> _Rendered images with source text_
+ + + + + + +

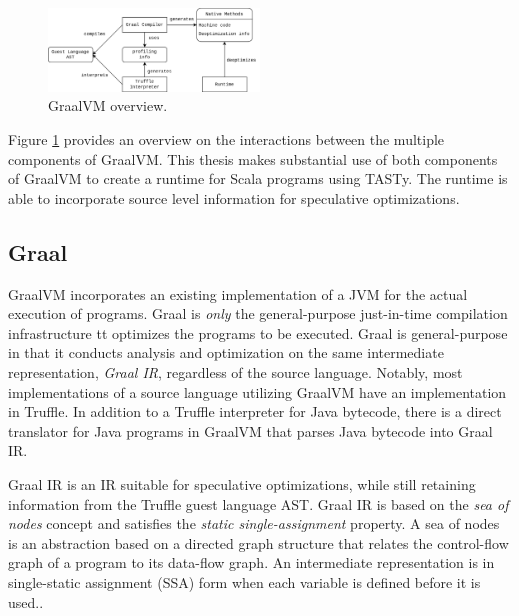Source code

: \begin{figure}[!htb]
	\centering
	\includegraphics[width=0.5\textwidth]{figures/graalvm-pipeline.png}
	\caption{GraalVM overview\cite{graalvm:ir}.}
	\label{figure:graalvm-overview}
\end{figure}

Figure \ref{figure:graalvm-overview} provides an overview on the interactions between the multiple components of GraalVM.
This thesis makes substantial use of both components of GraalVM to create a runtime for Scala programs using TASTy.
The runtime is able to incorporate source level information for speculative optimizations.

\subsection{Graal}

GraalVM incorporates an existing implementation of a JVM\cite{java:hotspot} for the actual execution of programs.
Graal is \textit{only} the general-purpose just-in-time compilation infrastructure tt optimizes the programs to be executed.
Graal is general-purpose in that it conducts analysis and optimization on the same intermediate representation, \textit{Graal IR}, regardless of the source language.
Notably, most implementations of a source language utilizing GraalVM have an implementation in Truffle.
In addition to a Truffle interpreter for Java bytecode\cite{graalvm:espresso}, there is a direct translator for Java programs in GraalVM that parses Java bytecode into Graal IR.

Graal IR\cite{graalvm:ir} is an IR suitable for speculative optimizations, while still retaining information from the Truffle guest language AST.
Graal IR is based on the \textit{sea of nodes} concept\cite{click:sea-of-nodes} and satisfies the \textit{static single-assignment}\cite{ssa} property.
A sea of nodes is an abstraction based on a directed graph structure that relates the control-flow graph\cite{allen:ctrl-flow-analysis} of a program to its data-flow graph\cite{allen:data-flow-analysis}.
An intermediate representation is in single-static assignment (SSA) form when each variable is defined before it is used.\cite{johnson:use-def-chains}.

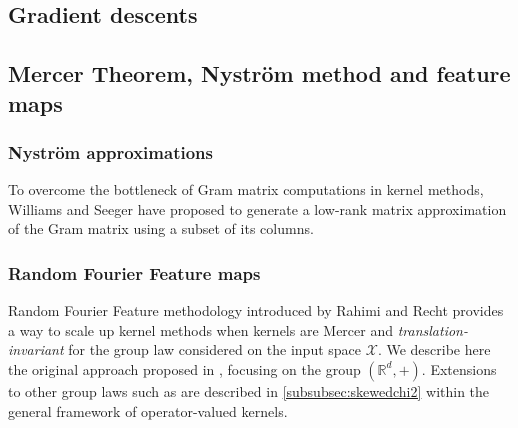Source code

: \subsection{Gradient descents}

\subsection{Mercer Theorem, Nystr\"om method and feature maps}
\subsubsection{Nystr\"om approximations}
To overcome the bottleneck of Gram matrix computations in kernel methods,
Williams and Seeger \cite{Williams2000-nystrom} have proposed to generate a
low-rank matrix approximation of the Gram matrix using a subset of its columns.
\subsubsection{Random Fourier Feature maps}
Random Fourier Feature methodology introduced  by Rahimi and Recht
\cite{Rahimi2007} provides a way to scale up kernel methods when kernels are
Mercer and \emph{translation-invariant}  for the group law considered on the
input space $\mathcal{X}$. We describe here the original approach proposed in
\cite{Rahimi2007}, focusing on the group $(\mathbb{R}^d, +)$. Extensions to
other group laws such as \cite{li2010random} are described in
\cref{subsubsec:skewedchi2} within the general framework of operator-valued
kernels.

+ + + + + + +

Write out the data above exactly, minus any images.

> _PROBLEM SOLUTION_
Source code

: \begin{figure}[!htb]
	\centering
	\includegraphics[width=0.5\textwidth]{figures/graalvm-pipeline.png}
	\caption{GraalVM overview\cite{graalvm:ir}.}
	\label{figure:graalvm-overview}
\end{figure}

Figure \ref{figure:graalvm-overview} provides an overview on the interactions between the multiple components of GraalVM.
This thesis makes substantial use of both components of GraalVM to create a runtime for Scala programs using TASTy.
The runtime is able to incorporate source level information for speculative optimizations.

\subsection{Graal}

GraalVM incorporates an existing implementation of a JVM\cite{java:hotspot} for the actual execution of programs.
Graal is \textit{only} the general-purpose just-in-time compilation infrastructure tt optimizes the programs to be executed.
Graal is general-purpose in that it conducts analysis and optimization on the same intermediate representation, \textit{Graal IR}, regardless of the source language.
Notably, most implementations of a source language utilizing GraalVM have an implementation in Truffle.
In addition to a Truffle interpreter for Java bytecode\cite{graalvm:espresso}, there is a direct translator for Java programs in GraalVM that parses Java bytecode into Graal IR.

Graal IR\cite{graalvm:ir} is an IR suitable for speculative optimizations, while still retaining information from the Truffle guest language AST.
Graal IR is based on the \textit{sea of nodes} concept\cite{click:sea-of-nodes} and satisfies the \textit{static single-assignment}\cite{ssa} property.
A sea of nodes is an abstraction based on a directed graph structure that relates the control-flow graph\cite{allen:ctrl-flow-analysis} of a program to its data-flow graph\cite{allen:data-flow-analysis}.
An intermediate representation is in single-static assignment (SSA) form when each variable is defined before it is used.\cite{johnson:use-def-chains}.

Source code

: \subsection{Gradient descents}

\subsection{Mercer Theorem, Nystr\"om method and feature maps}
\subsubsection{Nystr\"om approximations}
To overcome the bottleneck of Gram matrix computations in kernel methods,
Williams and Seeger \cite{Williams2000-nystrom} have proposed to generate a
low-rank matrix approximation of the Gram matrix using a subset of its columns.
\subsubsection{Random Fourier Feature maps}
Random Fourier Feature methodology introduced  by Rahimi and Recht
\cite{Rahimi2007} provides a way to scale up kernel methods when kernels are
Mercer and \emph{translation-invariant}  for the group law considered on the
input space $\mathcal{X}$. We describe here the original approach proposed in
\cite{Rahimi2007}, focusing on the group $(\mathbb{R}^d, +)$. Extensions to
other group laws such as \cite{li2010random} are described in
\cref{subsubsec:skewedchi2} within the general framework of operator-valued
kernels.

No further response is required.